Lowcountry hospitals start vaccinations
CHARLESTON, S.C. (WCSC) - Roper St. Francis says they plan to vaccinate 2,000 members of their staff in their first round of vaccinations.
Roper St. Francis Spokesperson Andy Lyons says they expect to have more staff needing vaccination than vaccine doses for the next few weeks.
Lyons says they will start vaccinations 3:30 p.m. Tuesday and will be prioritizing distribution of the vaccine in accordance with federal recommendations as well as criteria established by the Roper St. Francis Ethics Committee.

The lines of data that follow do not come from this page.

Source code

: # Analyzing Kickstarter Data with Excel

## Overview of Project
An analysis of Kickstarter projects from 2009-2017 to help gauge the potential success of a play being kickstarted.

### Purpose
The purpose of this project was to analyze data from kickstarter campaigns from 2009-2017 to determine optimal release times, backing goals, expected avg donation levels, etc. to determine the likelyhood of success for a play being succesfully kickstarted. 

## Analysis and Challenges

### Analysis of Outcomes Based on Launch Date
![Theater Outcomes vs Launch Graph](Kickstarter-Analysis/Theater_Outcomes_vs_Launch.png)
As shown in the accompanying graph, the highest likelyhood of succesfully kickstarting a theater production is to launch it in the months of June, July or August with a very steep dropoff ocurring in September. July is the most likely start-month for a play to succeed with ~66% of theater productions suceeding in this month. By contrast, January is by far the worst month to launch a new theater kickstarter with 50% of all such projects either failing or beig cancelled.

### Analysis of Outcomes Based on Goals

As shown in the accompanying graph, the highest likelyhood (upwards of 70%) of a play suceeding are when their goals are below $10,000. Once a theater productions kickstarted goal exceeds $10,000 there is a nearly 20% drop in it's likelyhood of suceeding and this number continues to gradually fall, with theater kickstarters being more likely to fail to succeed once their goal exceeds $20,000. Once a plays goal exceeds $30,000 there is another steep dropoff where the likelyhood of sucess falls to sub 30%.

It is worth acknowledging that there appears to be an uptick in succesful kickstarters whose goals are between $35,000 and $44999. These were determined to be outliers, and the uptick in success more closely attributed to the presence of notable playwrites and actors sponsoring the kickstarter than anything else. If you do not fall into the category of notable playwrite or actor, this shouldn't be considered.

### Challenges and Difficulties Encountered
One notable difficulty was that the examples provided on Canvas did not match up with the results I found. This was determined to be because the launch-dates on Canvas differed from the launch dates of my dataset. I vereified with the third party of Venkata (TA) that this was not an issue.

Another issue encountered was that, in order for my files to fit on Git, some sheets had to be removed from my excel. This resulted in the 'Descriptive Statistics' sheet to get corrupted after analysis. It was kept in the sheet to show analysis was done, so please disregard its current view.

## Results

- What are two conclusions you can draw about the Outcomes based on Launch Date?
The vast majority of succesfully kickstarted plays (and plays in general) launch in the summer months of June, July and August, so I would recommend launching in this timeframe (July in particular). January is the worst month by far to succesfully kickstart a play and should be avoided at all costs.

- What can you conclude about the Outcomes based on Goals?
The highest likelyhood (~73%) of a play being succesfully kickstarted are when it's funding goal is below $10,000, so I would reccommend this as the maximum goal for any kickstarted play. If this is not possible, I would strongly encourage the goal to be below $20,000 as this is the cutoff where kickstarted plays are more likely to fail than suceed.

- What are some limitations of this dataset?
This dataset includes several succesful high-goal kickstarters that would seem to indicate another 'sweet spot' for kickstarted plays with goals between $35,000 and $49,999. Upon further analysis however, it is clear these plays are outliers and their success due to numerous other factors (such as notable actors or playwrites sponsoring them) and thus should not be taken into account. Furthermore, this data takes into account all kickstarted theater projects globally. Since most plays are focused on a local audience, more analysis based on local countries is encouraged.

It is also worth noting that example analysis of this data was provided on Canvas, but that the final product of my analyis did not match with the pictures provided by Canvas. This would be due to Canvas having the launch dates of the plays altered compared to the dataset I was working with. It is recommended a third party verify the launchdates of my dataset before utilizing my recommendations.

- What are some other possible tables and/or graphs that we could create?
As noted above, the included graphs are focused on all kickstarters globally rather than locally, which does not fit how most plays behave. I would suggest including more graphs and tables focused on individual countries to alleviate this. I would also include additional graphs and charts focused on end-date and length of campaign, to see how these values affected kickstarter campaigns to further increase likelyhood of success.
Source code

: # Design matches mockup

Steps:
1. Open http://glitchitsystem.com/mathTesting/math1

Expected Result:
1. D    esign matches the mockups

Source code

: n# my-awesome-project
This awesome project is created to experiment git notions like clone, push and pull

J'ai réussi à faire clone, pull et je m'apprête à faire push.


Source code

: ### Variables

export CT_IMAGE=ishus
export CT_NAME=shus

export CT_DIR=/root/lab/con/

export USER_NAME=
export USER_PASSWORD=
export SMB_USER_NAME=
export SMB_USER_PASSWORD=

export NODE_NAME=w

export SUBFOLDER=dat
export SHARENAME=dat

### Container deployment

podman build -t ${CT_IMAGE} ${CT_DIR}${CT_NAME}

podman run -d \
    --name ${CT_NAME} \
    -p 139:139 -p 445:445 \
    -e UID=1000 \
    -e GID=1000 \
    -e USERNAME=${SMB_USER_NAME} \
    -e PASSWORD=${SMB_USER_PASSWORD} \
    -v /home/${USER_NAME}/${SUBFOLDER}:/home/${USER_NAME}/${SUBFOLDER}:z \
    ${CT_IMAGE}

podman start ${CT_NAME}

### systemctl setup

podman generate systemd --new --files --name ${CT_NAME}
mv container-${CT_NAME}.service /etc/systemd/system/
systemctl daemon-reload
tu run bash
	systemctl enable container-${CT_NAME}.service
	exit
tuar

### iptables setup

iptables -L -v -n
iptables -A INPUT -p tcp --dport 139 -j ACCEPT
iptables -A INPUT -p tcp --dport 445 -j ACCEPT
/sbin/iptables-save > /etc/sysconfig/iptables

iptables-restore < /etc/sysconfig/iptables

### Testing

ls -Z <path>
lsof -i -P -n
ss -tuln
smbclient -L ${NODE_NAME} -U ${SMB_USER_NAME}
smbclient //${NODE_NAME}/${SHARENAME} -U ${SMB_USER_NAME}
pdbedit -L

The list is prioritized based on level of exposure risk in the workplace and job responsibility. For example, Lyons says staff who care directly for known COVID positive patients, like those who work in a COVID unit, or care directly for patients whose COVID status is unknown, such as those in the emergency rooms, will be the first eligible to receive the vaccine.
The vaccines will not be required for staff, but Lyons says they are highly recommending it.
In a recent study done by the Medical University of South Carolina, more than 200 MUSC employees were asked if they would “definitely get the vaccine,” and 61% said they would definitely get the vaccine.
Trident Medical Center Spokesperson Kelly Bowen says they are still not sure exactly when the COVID-19 vaccine will be arriving, but they are in the process of setting up walk-through vaccine clinics for staff.
Bowen says they are still waiting to hear from the South Carolina Department of Health and Environmental Control on when they will be receiving the vaccine, but when it comes, they will be ready.
Staff are putting the final touches on walk-though clinics, and similar to the other hospitals, they will be rolling out the vaccine to staff in phases.
According to DHEC, Phase 1 A, which includes healthcare workers who have the potential for exposure to direct or indirect COVID 19 patients, could last several weeks or even months.
Phase 1 B includes the remaining essential workers, DHEC says.
Trident Medical Center is distributing a COVID-19 treatment called Bamlanivimab, which Bowen says helps reduce hospitalization due to COVID in high risk patients.
As of Monday, more than 50 patients have received the treatment and so far, they have found that the treatment is 96% effective.